Could it be that wearing a Mao tee-shirt and waving a hammer and sickle flag at a protest has proved too intoxicating to those whose grasp of history does not extend back the thirty years to the fall of the Berlin Wall?
And where does this leave the current Pope, Francis, also the darling of the progressive media, whose big play has been to champion the poor and downtrodden? The same Pope Francis who signed off a deal with the Chinese authorities giving them the right to shape the Catholic Church in its own image?
One year on they’re not only shaping it that way, they’re lining the walls with their particularly venal saints. Perhaps Francis is simply ensuring there’s a growing pile of poor and downtrodden towards which to direct his well-documented championing. He’s taking seriously Jesus’ words, “the poor you will always have with you” and doing his best to ensure it.
I have spoken to, or listened to podcasts by, a number of well thought out and influential Catholics recently and, although they mostly couch their concerns in language that could be taken either way, they are dismayed by this Pope. They want to say more, but their ecclesiology is curtailing what they can voice – in public at least.

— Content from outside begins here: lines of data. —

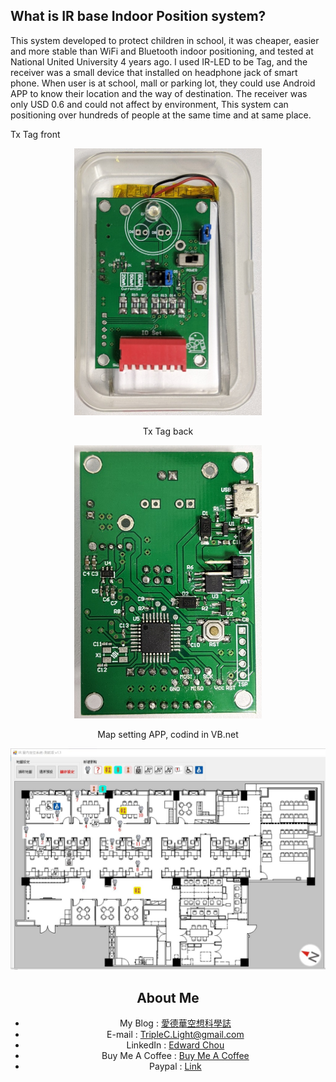 ## What is IR base Indoor Position system?

This system developed to protect children in school, it was cheaper, easier and more stable than WiFi and Bluetooth indoor positioning, and tested at National United University 4 years ago.
I used IR-LED to be Tag, and the receiver was a small device that installed on headphone jack of smart phone. When user is at school, mall or parking lot, they could use Android APP to know their location and the way of destination. The receiver was only USD 0.6 and could not affect by environment, This system can positioning over hundreds of people at the same time and at same place.

Tx Tag front
<center><img src="https://github.com/TripleC-Light/IR-base-Indoor-Position-system/blob/master/image/Tx_front.jpg?raw=true" width=300>

Tx Tag back
<center><img src="https://github.com/TripleC-Light/IR-base-Indoor-Position-system/blob/master/image/Tx_back.jpg?raw=true" width=300>

Map setting APP, codind in VB.net
<center><img src="https://github.com/TripleC-Light/IR-base-Indoor-Position-system/blob/master/image/SettingAPP.jpg?raw=true" width=650>

## About Me
 - My Blog : [愛德華空想科學誌](https://triplec-light.000webhostapp.com)
 - E-mail : TripleC.Light@gmail.com
 - LinkedIn : [Edward Chou](https://www.linkedin.com/in/edward-chou-42058912a)
 - Buy Me A Coffee : [Buy Me A Coffee](https://www.buymeacoffee.com/YrFKPo2)
 - Paypal : [Link](https://www.paypal.me/TripleCLight?locale.x=zh_TW)

 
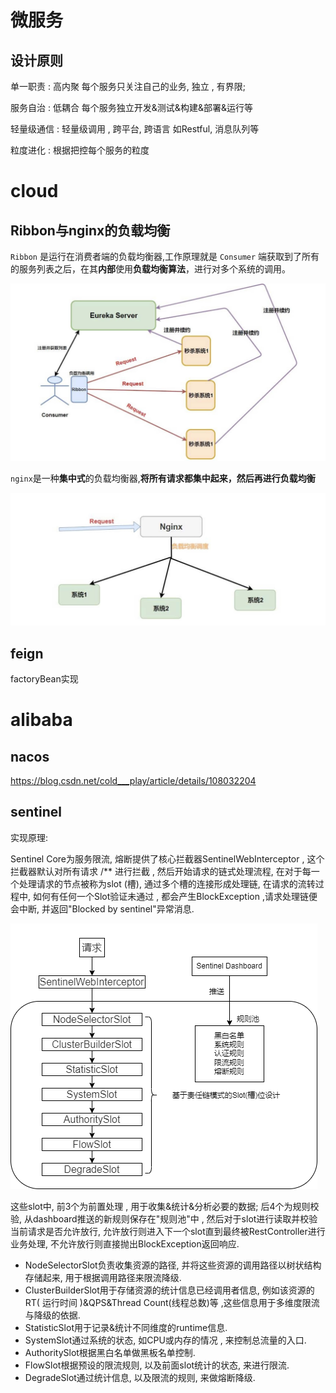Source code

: # 微服务

## 设计原则

单一职责 : 高内聚    每个服务只关注自己的业务, 独立 , 有界限;

服务自治 : 低耦合    每个服务独立开发&测试&构建&部署&运行等

轻量级通信 : 轻量级调用 , 跨平台, 跨语言   如Restful, 消息队列等

粒度进化 : 根据把控每个服务的粒度



# cloud

## Ribbon与nginx的负载均衡

`Ribbon` 是运行在消费者端的负载均衡器,工作原理就是 `Consumer` 端获取到了所有的服务列表之后，在其**内部**使用**负载均衡算法**，进行对多个系统的调用。

![img](picture/nginx-vs-ribbon2.jpg)

`nginx`是一种**集中式**的负载均衡器,**将所有请求都集中起来，然后再进行负载均衡**

![img](picture/nginx-vs-ribbon1.jpg)

## feign

factoryBean实现

# alibaba

## nacos

https://blog.csdn.net/cold___play/article/details/108032204

## sentinel

实现原理:

Sentinel Core为服务限流, 熔断提供了核心拦截器SentinelWebInterceptor , 这个拦截器默认对所有请求 /** 进行拦截 , 然后开始请求的链式处理流程, 在对于每一个处理请求的节点被称为slot (槽), 通过多个槽的连接形成处理链, 在请求的流转过程中, 如何有任何一个Slot验证未通过 , 都会产生BlockException ,请求处理链便会中断, 并返回"Blocked by sentinel"异常消息.

![](picture/sentinel流程.png)

这些slot中, 前3个为前置处理 , 用于收集&统计&分析必要的数据; 后4个为规则校验, 从dashboard推送的新规则保存在"规则池"中 , 然后对于slot进行读取并校验当前请求是否允许放行, 允许放行则进入下一个slot直到最终被RestController进行业务处理, 不允许放行则直接抛出BlockException返回响应.

- NodeSelectorSlot负责收集资源的路径, 并将这些资源的调用路径以树状结构存储起来, 用于根据调用路径来限流降级.
- ClusterBuilderSlot用于存储资源的统计信息已经调用者信息, 例如该资源的RT( 运行时间 )&QPS&Thread Count(线程总数)等 ,这些信息用于多维度限流与降级的依据.
- StatisticSlot用于记录&统计不同维度的runtime信息.
- SystemSlot通过系统的状态, 如CPU或内存的情况 , 来控制总流量的入口.
- AuthoritySlot根据黑白名单做黑板名单控制.
- FlowSlot根据预设的限流规则, 以及前面slot统计的状态, 来进行限流.
- DegradeSlot通过统计信息, 以及限流的规则, 来做熔断降级.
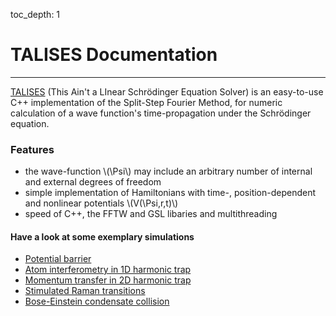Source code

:toc_depth: 1
# TALISES Documentation
-----------------
[TALISES](https://github.com/savowe/talises) (This Ain't a LInear Schrödinger Equation Solver) is an easy-to-use C++ implementation of the Split-Step Fourier Method, for numeric calculation of a wave function's time-propagation under the Schrödinger equation.

### Features
- the wave-function \\(\Psi\\) may include an arbitrary number of internal and external degrees of freedom
- simple implementation of Hamiltonians with time-, position-dependent and nonlinear potentials \\(V(\Psi,r,t)\\)
- speed of C++, the FFTW and GSL libaries and multithreading

#### Have a look at some exemplary simulations
-   [Potential barrier](/user-guide/examples/potential_barrier)
-   [Atom interferometry in 1D harmonic trap](/user-guide/examples/1D_harmonic_trap)
-   [Momentum transfer in 2D harmonic trap](/user-guide/examples/2D_harmonic_trap)
-   [Stimulated Raman transitions](/user-guide/examples/Raman_transitions)
-   [Bose-Einstein condensate collision](/user-guide/examples/BEC_scattering)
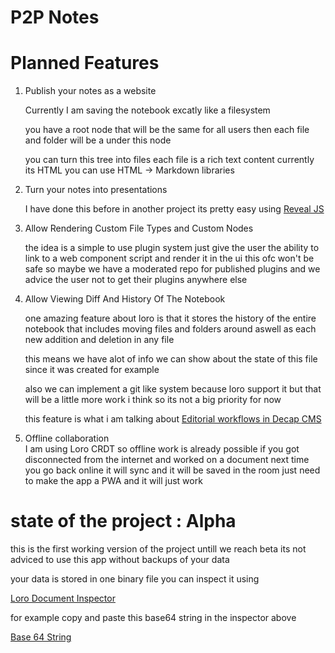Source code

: # P2P Notes

# Planned Features

1. Publish your notes as a website

   Currently I am saving the notebook excatly like a filesystem

   you have a root node that will be the same for all users then each file and folder will be a under this node

   you can turn this tree into files each file is a rich text content currently its HTML you can use HTML -> Markdown libraries

2. Turn your notes into presentations

   I have done this before in another project its pretty easy using [Reveal JS](https://revealjs.com/)

3. Allow Rendering Custom File Types and Custom Nodes

   the idea is a simple to use plugin system just give the user the ability to link to a web component script and render it in the ui this ofc won't be safe so maybe we have a moderated repo for published plugins and we advice the user not to get their plugins anywhere else

4. Allow Viewing Diff And History Of The Notebook

   one amazing feature about loro is that it stores the history of the entire notebook that includes moving files and folders around aswell as each new addition and deletion in any file

   this means we have alot of info we can show about the state of this file since it was created for example

   also we can implement a git like system because loro support it but that will be a little more work i think so its not a big priority for now

   this feature is what i am talking about
   [Editorial workflows in Decap CMS](https://decapcms.org/docs/editorial-workflows/)

5. Offline collaboration  
   I am using Loro CRDT so offline work is already possible if you got disconnected from the internet and worked on a document next time you go back online it will sync and it will be saved in the room just need to make the app a PWA and it will just work

# state of the project : Alpha

this is the first working version of the project untill we reach beta its not adviced to use this app without backups of your data

your data is stored in one binary file you can inspect it using

[Loro Document Inspector](https://inspector.loro.dev/)

for example copy and paste this base64 string in the inspector above

[Base 64 String](./base-64.txt)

Francis compares deeply unfavourably with Benedict in terms of theological acumen, and even more unfavourably with John Paul II in terms of sheer bravery in the face of state terror. So, with which pontiff does he compare favourably, if any at all? How about Pius XI who, in proving he was incapable of living up to his name, signed a concordat with that most impious of villains, Adolf Hitler.
Francis may be the darling of the media because they think he could be the Pope to change the “gay thing”, but he can have that media crowd as far as I am concerned. The truly faithful crowd, not to mention the thinking crowd, are done with him.
French based liberal Catholic daily, la Croix, in describing the Chinese authorities’ atrocities towards the Uyghurs put it like this:
“This has put Xi in the exclusive mass murderers’ club of gulag operators along with Adolf Hitler and Joseph Stalin. And it is now not beyond the realms of possibility that similar treatment may be meted out to Christians who will not fall in line with state edicts.
Hitler and Stalin and Xi. Rolls off the tongue a bit like, well a bit like Hitler and Stalin and Mao.
Perhaps too this is a reminder, and a timely one, that when the state decides that it knows best when it comes to what the country’s values ought to be, things go pear-shaped.
In the UK there have already been significant pushes for organisations to sign up to “British” values, whatever they are supposed to be, and to face sanctions if they don’t. I’m not sure what “British values” actually are, but if recent years are any indication, anti-Semitism, random acts of violence and the public vilification of anyone who stands in the way of sexual progress would appear to be an unholy Trinity.
Meanwhile the Australian Human Rights Commission has recently characterised the Catholic Church’s desire to maintain its requests for religious exemptions as “freezing in time community standards”.
Ah, good old “community standards”. Whatever they are, and whoever gets to decide what they are. The community I guess, though only the state ever seems confident enough to pronounce that it knows what these standards actually consist of.
Well whatever those standards and values are in the West, – imposed tolerance for all and upon all I suppose -, never let it be said that we are going to repeat the colonial mistakes of the past when it comes to China.
As long as the money keeps flowing, and the coal ships keep sailing, then at least one Catholic icon, that of St Cajetan, – the patron saint of wealth no less -, will be permitted to hang on the walls of China’s increasingly beleaguered Catholic churches.